‘Alma’s Rainbow’ Trailer: Rediscover an Unsung ’90s Gem About Black Womanhood in Brooklyn

Ryan Lattanzio 07/13/2022

Exclusive: Ayoka Chenzira's 1993 feature explores the lives of three women coming of age in New York — and it's getting a new restoration from Kino Lorber and Milestone Films.

“Alma’s Rainbow” made history in 1993 as one of the first 35mm American features to be directed, written, and produced by a Black woman. Director Ayoka Chenzira’s unsung gem about three women living in Brooklyn is now primed for rediscovery thanks to a 4K restoration from Kino Lorber and Milestone Films. IndieWire has the exclusive trailer for the re-release below.

The coming-of-age comedy explores the life of teenager Rainbow Gold (Victoria Gabrielle Platt), who is entering womanhood and navigating conversations and experiences around standards of beauty, self-image, and the rights Black women have over their bodies. Rainbow attends a strict parochial school, where she studies dance, and is just starting to become aware of boys. Meanwhile, she lives with her strait-laced mother Alma (Kim Weston-Moran), who runs a hair salon in the parlor of their home.

But when Alma’s free-spirited sister Ruby (Mizan Kirby) shows up from Paris after 10 years away, the sisters spar over what direction Rainbow’s life should take. Alma believes she has no need for men and advises her daughter to follow her example. Ruby, meanwhile, encourages both her niece and her sister to embrace life and love to the fullest.

The movie is shot by cinematographer Ronald K. Gray, cinematographer on another iconic entry in the Black cinema canon, Kathleen Collins’ “Losing Ground.”

The restoration is presented by “Daughters of the Dust” filmmaker Julie Dash, who said, “As you know, ‘Alma’s Rainbow’ was one of the first full-length dramatic narrative films produced and directed by an African American woman in the 20th century. Chenzira’s much celebrated and award-winning early work is essential viewing today as much as it was when first released in 1994.”

Ava DuVernay has also shared praise for the film, saying, “The matter of matriarchy within families is close to my heart. I think of my great-grandmother, my grandmother, my mother, and my aunts who all had a firm, beautiful hand in raising me. I long for more representations of these generational villages on screen, like those we experience in Ayoka Chenzira’s work. Ms. Chenzira’s ‘Alma’s Rainbow’ is a gorgeous clarion call for our young black girls, heralding the community, creativity and confidence that is the pride of our culture.”

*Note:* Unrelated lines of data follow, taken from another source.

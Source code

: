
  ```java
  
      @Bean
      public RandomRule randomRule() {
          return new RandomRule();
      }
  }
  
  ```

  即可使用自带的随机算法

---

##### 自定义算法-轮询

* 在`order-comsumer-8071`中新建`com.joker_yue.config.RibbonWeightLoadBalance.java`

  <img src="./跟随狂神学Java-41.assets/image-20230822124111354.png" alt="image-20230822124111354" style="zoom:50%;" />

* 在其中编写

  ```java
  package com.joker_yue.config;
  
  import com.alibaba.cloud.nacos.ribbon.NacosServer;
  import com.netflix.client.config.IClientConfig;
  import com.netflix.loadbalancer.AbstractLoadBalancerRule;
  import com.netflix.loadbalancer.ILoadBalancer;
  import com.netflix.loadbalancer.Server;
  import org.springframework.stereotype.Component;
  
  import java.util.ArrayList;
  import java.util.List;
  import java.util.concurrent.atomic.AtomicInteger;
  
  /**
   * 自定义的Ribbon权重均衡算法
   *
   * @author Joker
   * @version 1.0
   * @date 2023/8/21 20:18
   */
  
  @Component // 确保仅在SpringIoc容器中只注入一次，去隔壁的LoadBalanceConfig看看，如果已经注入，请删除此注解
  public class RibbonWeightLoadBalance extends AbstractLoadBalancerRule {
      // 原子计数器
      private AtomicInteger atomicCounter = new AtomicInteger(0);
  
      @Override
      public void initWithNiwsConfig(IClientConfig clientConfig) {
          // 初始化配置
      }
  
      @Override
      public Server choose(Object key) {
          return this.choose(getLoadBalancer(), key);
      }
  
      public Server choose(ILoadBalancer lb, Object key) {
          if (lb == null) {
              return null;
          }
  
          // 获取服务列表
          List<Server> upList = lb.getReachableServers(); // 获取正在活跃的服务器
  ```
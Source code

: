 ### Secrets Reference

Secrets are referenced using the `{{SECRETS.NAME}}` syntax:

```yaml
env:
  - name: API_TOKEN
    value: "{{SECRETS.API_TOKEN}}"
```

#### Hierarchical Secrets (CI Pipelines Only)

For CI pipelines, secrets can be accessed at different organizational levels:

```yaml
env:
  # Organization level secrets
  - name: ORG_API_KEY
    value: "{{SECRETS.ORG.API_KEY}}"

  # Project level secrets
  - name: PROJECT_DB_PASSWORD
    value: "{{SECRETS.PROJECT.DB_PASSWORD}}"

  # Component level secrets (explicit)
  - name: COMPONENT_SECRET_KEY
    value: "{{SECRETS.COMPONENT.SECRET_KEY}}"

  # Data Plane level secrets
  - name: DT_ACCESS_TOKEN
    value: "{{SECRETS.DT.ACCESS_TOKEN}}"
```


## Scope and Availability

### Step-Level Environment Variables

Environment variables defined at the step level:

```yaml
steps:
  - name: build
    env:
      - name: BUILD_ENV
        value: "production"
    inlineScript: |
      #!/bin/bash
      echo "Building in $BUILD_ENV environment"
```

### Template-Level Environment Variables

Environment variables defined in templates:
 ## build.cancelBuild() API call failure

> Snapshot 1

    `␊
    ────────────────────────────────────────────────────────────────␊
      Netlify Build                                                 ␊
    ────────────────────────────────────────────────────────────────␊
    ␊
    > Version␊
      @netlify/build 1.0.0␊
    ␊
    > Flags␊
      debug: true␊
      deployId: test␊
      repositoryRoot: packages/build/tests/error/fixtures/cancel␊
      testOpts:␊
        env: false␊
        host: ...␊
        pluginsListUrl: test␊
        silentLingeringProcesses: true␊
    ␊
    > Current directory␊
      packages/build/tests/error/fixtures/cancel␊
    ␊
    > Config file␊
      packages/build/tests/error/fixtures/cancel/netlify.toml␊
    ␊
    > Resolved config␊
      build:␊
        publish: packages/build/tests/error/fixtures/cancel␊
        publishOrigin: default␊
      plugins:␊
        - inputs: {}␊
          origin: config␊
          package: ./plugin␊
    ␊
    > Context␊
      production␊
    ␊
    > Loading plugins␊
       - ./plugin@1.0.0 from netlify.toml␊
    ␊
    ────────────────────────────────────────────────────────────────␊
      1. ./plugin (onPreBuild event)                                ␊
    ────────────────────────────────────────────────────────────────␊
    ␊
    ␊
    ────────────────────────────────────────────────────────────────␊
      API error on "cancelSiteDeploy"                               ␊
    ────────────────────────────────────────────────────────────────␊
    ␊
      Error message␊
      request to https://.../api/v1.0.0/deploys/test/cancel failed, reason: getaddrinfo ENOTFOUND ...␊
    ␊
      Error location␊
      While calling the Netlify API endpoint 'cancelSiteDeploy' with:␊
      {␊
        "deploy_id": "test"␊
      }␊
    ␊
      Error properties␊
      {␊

In a director’s statement, Chenzira said, “I could write a book on the response to ‘Alma’s Rainbow.’ The film took a long time to make. I raised all the money independently. Distributors came and looked at the film, and there was a real split between what the men thought about it and what the women thought about it. The response by women has been overwhelmingly positive. The response by men, who write the checks, was that it was not an action piece. There was no Black pathology; there was no movie point of reference for three Black women driving a story.”

Chenzira, and audiences, now have a chance to see this true point of reference for such a story.

The “Alma’s Rainbow” re-release opens theatrically at New York’s BAM on Friday, July 29 from Kino Lorber and Milestone Films.

The restoration was completed by the Academy Film Archive, The Film Foundation, and Milestone Films. It was supervised by Mark Toscano, with funding provided by the Hobson/Lucas Family Foundation.